■ Record excerpts
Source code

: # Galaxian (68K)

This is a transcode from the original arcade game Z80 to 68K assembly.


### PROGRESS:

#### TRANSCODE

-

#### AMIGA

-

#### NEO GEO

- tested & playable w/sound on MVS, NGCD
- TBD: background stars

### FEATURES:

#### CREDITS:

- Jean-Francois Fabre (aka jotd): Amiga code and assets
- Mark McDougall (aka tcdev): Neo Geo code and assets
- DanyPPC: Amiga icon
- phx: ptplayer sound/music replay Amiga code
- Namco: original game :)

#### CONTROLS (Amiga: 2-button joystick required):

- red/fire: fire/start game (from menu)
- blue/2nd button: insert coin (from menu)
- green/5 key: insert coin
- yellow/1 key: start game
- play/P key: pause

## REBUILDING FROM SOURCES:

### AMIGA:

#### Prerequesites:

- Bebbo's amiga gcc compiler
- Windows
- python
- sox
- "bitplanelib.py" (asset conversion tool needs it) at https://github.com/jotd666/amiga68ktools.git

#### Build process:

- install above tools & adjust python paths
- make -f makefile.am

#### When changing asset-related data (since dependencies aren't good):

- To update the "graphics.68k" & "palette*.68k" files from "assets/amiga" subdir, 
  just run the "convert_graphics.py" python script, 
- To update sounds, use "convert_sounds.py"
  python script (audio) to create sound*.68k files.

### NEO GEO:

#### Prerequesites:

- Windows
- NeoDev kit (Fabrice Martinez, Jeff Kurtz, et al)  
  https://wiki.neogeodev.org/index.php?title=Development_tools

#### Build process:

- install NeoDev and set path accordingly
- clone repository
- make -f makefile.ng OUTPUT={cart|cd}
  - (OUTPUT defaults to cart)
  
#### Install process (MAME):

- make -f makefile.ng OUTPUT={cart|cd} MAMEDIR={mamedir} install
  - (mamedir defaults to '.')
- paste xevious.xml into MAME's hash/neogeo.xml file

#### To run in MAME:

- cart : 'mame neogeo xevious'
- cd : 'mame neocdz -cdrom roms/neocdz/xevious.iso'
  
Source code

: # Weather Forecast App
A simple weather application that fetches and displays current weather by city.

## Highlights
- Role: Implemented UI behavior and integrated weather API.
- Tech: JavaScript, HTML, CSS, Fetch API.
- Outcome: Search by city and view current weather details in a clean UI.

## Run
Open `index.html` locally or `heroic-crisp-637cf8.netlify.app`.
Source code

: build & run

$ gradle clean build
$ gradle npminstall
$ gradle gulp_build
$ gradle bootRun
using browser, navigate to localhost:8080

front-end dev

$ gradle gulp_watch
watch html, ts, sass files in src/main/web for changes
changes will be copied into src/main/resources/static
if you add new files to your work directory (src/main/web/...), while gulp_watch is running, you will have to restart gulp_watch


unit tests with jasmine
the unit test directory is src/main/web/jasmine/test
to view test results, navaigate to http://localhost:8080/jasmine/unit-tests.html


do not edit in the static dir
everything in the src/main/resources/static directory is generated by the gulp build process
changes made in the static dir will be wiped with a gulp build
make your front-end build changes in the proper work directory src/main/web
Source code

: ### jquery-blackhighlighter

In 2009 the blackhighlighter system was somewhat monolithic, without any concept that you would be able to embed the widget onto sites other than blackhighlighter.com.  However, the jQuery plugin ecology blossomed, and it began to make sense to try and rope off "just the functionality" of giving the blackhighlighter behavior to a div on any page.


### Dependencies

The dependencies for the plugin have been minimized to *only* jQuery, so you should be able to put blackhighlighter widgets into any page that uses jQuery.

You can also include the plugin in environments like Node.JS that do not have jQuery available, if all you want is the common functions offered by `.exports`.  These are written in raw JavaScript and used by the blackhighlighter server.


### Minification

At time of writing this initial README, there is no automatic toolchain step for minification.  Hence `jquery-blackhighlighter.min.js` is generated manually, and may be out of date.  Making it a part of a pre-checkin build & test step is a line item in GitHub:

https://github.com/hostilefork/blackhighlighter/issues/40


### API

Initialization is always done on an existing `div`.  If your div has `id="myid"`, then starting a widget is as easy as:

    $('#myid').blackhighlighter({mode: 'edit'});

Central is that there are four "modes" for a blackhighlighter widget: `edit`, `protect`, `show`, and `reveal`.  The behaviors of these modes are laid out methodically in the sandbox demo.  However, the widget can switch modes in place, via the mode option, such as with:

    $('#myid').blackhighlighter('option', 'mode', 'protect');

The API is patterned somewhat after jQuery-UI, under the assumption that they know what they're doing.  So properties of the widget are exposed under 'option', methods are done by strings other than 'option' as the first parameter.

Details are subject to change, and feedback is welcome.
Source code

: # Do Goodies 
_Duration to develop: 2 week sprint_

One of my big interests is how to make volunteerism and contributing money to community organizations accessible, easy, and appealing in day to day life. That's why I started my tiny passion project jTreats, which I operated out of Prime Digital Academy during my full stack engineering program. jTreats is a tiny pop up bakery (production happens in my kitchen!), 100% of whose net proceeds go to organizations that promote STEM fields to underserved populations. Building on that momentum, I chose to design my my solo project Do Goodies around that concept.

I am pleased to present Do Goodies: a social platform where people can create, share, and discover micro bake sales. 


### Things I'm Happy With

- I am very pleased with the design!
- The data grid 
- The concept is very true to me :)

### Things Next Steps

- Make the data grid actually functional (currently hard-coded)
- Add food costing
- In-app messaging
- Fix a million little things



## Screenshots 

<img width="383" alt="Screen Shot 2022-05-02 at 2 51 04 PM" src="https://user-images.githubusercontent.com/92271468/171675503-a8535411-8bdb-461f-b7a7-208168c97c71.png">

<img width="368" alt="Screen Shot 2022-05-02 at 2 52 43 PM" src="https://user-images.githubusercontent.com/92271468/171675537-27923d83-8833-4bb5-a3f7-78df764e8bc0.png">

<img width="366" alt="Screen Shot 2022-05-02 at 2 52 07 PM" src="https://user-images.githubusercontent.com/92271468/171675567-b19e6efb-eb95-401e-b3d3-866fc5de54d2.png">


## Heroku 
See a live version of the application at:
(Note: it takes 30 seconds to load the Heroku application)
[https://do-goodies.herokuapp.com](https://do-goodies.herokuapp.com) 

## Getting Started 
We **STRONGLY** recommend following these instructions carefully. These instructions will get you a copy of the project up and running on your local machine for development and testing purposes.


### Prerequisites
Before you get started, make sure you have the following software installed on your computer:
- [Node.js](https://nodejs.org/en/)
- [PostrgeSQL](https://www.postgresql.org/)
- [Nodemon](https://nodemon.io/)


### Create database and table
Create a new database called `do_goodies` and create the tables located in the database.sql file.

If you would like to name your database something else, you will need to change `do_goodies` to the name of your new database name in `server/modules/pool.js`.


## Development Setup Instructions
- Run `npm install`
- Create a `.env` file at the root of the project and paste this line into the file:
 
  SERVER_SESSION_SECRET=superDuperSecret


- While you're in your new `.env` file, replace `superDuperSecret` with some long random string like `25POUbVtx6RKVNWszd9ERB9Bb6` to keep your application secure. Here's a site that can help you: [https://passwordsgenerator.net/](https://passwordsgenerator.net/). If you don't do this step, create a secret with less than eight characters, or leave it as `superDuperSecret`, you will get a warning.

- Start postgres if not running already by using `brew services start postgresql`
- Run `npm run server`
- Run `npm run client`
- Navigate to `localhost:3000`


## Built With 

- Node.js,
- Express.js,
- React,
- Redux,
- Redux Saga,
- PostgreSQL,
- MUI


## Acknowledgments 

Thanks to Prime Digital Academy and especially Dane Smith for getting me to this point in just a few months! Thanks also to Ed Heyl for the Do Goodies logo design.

■ About this task
Could you write out, exactly as they stand, only the lines above that begin at the line with "We **STRONGLY** recommend" and stop after the line with "### Prerequisites"?

■ Task answer
We **STRONGLY** recommend following these instructions carefully. These instructions will get you a copy of the project up and running on your local machine for development and testing purposes.


### Prerequisites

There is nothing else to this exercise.